# Required work
The records should be restated exactly from their first line through the line with "### Immediate Actions" in it.

::: Data for this task

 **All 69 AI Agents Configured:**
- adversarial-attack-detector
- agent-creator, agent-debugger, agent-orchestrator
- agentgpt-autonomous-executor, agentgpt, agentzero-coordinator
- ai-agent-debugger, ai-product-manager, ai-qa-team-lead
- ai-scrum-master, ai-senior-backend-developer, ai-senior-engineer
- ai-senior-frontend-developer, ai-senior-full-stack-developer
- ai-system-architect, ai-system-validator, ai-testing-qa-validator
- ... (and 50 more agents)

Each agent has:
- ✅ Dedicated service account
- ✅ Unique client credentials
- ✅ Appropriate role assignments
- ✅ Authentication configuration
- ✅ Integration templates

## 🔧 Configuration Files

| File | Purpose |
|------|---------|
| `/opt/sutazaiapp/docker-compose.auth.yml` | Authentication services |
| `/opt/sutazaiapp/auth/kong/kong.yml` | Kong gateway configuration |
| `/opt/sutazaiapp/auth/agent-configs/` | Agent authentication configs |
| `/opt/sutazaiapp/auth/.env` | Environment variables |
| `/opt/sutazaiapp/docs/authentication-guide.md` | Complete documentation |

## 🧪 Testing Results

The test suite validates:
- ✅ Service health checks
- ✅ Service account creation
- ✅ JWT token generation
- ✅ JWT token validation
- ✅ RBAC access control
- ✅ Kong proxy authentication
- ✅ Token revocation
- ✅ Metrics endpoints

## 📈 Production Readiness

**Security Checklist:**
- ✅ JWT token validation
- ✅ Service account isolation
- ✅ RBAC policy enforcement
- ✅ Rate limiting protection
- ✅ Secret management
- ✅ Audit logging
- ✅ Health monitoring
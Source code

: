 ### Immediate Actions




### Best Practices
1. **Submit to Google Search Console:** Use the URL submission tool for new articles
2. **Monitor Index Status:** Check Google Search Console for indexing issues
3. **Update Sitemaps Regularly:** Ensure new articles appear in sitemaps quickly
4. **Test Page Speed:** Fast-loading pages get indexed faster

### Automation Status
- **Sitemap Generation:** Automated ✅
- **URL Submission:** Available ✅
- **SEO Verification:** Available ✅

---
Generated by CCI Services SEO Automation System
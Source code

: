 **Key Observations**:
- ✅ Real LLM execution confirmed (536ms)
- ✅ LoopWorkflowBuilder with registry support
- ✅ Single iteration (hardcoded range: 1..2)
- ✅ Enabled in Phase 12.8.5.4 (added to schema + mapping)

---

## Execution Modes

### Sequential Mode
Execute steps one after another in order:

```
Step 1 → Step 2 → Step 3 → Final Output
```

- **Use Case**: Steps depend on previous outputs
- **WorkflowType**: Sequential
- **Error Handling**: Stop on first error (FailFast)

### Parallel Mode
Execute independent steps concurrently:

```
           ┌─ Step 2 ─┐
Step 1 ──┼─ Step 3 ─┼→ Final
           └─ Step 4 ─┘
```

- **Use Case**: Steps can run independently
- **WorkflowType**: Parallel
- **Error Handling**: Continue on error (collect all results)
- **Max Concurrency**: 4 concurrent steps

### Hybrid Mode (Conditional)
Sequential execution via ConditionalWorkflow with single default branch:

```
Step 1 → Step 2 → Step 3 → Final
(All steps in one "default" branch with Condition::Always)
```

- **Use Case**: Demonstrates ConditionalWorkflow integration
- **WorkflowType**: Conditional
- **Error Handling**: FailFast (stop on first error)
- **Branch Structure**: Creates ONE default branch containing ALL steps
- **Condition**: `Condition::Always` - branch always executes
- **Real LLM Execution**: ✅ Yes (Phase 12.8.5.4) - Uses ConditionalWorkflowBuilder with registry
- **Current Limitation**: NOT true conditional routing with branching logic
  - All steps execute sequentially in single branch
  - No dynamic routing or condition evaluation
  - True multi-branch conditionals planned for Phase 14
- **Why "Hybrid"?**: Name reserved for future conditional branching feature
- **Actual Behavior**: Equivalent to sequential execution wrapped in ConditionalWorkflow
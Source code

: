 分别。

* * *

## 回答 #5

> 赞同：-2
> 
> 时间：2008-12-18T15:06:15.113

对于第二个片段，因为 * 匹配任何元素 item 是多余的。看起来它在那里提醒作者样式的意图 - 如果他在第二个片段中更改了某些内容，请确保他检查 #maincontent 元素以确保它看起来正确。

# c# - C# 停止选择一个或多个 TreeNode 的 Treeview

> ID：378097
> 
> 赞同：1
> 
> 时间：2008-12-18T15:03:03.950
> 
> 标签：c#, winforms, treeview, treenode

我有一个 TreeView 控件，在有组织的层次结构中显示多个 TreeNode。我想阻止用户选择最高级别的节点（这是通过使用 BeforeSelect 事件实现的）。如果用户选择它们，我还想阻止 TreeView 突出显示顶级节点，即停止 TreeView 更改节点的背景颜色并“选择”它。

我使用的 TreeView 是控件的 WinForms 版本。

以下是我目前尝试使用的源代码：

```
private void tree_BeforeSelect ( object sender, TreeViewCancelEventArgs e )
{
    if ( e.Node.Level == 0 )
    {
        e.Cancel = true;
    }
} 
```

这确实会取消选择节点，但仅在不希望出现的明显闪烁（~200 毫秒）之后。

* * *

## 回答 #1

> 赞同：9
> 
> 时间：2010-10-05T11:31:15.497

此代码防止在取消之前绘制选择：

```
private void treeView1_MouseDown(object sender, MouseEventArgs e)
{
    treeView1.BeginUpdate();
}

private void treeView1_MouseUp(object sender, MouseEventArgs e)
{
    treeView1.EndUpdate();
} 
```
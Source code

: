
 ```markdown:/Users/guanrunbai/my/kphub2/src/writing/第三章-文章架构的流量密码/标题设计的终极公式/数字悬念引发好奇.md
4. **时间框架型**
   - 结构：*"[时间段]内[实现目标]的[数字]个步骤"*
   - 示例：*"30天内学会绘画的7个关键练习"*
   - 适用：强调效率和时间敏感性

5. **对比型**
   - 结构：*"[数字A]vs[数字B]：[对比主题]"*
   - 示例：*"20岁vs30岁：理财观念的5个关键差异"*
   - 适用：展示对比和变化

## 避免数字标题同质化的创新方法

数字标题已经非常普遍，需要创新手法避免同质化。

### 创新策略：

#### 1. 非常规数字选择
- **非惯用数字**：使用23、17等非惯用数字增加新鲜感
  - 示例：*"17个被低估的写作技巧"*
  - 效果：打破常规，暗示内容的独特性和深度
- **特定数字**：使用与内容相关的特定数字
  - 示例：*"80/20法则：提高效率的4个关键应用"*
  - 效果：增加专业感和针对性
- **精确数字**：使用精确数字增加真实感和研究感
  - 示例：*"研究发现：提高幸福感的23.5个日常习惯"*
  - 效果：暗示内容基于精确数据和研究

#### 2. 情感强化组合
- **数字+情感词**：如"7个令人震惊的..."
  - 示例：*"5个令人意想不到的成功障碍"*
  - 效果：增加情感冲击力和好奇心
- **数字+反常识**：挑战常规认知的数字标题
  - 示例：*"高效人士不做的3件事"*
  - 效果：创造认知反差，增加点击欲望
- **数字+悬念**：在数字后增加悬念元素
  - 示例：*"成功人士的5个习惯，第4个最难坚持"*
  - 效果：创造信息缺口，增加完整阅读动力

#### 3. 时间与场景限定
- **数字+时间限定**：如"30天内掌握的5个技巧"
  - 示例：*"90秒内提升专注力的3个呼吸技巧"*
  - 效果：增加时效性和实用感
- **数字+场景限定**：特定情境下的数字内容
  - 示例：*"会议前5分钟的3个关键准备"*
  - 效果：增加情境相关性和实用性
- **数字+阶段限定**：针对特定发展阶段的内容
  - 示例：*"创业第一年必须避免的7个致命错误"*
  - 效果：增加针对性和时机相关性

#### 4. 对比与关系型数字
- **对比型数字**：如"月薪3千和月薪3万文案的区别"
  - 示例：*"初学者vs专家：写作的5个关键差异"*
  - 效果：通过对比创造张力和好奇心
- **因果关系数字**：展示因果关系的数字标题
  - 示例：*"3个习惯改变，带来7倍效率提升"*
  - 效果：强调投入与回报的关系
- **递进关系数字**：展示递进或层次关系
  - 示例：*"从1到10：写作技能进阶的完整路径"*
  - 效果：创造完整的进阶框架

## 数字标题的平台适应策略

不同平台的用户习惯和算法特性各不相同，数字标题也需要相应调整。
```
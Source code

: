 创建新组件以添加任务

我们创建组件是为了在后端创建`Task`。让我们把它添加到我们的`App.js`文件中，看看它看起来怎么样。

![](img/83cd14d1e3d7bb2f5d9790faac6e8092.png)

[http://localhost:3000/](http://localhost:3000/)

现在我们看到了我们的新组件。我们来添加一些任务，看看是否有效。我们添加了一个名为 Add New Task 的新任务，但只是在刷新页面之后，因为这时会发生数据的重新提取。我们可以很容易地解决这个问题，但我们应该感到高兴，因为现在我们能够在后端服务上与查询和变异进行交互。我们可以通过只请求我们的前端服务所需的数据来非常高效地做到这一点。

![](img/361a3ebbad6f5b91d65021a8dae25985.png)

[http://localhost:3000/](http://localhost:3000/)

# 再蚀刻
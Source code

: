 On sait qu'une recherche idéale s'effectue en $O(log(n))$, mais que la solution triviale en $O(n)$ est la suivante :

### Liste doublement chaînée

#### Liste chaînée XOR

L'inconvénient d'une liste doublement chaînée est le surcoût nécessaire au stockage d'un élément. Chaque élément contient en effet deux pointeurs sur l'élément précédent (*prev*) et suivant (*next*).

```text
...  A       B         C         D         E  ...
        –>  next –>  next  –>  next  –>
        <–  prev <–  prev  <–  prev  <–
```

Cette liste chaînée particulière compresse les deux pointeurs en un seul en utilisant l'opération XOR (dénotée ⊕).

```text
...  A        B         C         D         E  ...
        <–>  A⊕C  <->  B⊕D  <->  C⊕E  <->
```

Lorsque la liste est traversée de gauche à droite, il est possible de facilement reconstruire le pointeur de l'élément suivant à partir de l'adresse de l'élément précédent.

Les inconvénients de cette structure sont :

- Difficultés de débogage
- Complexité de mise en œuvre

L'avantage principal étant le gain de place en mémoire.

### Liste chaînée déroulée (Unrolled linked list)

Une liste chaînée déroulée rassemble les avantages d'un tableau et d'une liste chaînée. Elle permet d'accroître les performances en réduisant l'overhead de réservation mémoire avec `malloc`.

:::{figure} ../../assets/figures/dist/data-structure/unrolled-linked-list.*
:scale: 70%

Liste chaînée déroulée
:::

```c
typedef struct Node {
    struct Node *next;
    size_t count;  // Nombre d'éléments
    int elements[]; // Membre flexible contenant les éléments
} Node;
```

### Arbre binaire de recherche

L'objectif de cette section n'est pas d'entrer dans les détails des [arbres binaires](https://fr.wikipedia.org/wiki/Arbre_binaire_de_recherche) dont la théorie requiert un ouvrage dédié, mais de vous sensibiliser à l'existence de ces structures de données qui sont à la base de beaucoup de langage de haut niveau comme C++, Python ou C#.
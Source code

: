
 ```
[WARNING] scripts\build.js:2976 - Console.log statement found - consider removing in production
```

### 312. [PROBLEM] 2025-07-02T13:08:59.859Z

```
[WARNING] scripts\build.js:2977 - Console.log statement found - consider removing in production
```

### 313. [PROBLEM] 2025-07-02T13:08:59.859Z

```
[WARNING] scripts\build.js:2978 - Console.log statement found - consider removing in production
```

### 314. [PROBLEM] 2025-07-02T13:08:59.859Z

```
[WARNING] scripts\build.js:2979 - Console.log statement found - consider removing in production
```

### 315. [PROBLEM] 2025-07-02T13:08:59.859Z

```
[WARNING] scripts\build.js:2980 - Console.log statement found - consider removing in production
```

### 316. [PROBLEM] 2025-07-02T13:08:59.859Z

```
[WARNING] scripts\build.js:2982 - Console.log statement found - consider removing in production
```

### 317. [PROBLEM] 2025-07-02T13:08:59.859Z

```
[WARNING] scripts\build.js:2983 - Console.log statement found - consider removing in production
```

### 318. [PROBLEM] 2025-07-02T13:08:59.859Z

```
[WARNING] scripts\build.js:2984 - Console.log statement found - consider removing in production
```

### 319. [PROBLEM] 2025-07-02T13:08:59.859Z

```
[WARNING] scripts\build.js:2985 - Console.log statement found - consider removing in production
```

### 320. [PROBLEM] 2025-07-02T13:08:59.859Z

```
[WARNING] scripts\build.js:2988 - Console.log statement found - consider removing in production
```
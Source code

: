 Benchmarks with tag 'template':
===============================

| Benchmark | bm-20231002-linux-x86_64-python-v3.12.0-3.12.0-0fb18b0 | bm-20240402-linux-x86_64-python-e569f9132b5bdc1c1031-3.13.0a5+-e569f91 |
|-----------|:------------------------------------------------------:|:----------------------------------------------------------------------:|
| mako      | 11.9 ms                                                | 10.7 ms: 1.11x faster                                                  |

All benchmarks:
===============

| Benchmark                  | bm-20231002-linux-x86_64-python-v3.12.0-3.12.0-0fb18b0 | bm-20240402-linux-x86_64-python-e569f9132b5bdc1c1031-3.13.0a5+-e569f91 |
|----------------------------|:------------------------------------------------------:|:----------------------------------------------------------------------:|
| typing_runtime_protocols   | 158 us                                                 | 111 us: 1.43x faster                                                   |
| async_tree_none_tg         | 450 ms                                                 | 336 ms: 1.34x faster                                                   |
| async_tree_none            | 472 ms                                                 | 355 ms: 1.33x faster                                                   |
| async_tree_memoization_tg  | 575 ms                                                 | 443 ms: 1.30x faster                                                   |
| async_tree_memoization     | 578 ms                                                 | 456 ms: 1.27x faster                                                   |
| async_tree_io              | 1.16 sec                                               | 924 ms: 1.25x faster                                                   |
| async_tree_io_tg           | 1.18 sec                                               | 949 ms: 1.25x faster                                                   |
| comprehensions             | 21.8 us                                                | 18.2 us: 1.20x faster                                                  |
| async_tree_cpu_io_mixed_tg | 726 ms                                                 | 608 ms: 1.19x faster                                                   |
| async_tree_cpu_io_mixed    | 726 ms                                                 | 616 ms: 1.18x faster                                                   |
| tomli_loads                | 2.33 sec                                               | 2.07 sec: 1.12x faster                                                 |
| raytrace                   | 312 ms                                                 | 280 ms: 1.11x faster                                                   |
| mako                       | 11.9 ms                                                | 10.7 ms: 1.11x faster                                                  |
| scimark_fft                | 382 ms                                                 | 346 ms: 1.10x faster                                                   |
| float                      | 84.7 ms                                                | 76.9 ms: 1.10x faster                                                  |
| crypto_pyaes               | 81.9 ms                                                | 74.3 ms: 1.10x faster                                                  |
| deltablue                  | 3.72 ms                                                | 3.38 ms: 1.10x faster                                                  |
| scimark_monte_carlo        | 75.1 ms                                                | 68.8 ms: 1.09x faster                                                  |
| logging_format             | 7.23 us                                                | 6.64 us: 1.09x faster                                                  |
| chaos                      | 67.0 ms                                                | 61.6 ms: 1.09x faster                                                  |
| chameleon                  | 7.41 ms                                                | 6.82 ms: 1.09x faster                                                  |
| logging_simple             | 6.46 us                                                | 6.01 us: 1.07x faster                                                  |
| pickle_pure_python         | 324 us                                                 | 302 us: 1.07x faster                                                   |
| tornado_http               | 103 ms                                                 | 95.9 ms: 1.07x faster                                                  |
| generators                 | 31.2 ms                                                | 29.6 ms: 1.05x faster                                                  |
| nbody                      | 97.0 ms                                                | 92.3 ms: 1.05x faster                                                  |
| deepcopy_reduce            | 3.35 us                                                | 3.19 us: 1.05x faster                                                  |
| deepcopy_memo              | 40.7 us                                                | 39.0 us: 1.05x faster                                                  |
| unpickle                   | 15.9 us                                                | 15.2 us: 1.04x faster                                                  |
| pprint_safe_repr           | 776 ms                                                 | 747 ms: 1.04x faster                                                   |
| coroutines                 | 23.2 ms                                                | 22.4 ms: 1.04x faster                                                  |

::::::

# Output of the task
 **All 69 AI Agents Configured:**
- adversarial-attack-detector
- agent-creator, agent-debugger, agent-orchestrator
- agentgpt-autonomous-executor, agentgpt, agentzero-coordinator
- ai-agent-debugger, ai-product-manager, ai-qa-team-lead
- ai-scrum-master, ai-senior-backend-developer, ai-senior-engineer
- ai-senior-frontend-developer, ai-senior-full-stack-developer
- ai-system-architect, ai-system-validator, ai-testing-qa-validator
- ... (and 50 more agents)

Each agent has:
- ✅ Dedicated service account
- ✅ Unique client credentials
- ✅ Appropriate role assignments
- ✅ Authentication configuration
- ✅ Integration templates

## 🔧 Configuration Files

| File | Purpose |
|------|---------|
| `/opt/sutazaiapp/docker-compose.auth.yml` | Authentication services |
| `/opt/sutazaiapp/auth/kong/kong.yml` | Kong gateway configuration |
| `/opt/sutazaiapp/auth/agent-configs/` | Agent authentication configs |
| `/opt/sutazaiapp/auth/.env` | Environment variables |
| `/opt/sutazaiapp/docs/authentication-guide.md` | Complete documentation |

## 🧪 Testing Results

The test suite validates:
- ✅ Service health checks
- ✅ Service account creation
- ✅ JWT token generation
- ✅ JWT token validation
- ✅ RBAC access control
- ✅ Kong proxy authentication
- ✅ Token revocation
- ✅ Metrics endpoints

## 📈 Production Readiness

**Security Checklist:**
- ✅ JWT token validation
- ✅ Service account isolation
- ✅ RBAC policy enforcement
- ✅ Rate limiting protection
- ✅ Secret management
- ✅ Audit logging
- ✅ Health monitoring
Source code

: ### Immediate Actions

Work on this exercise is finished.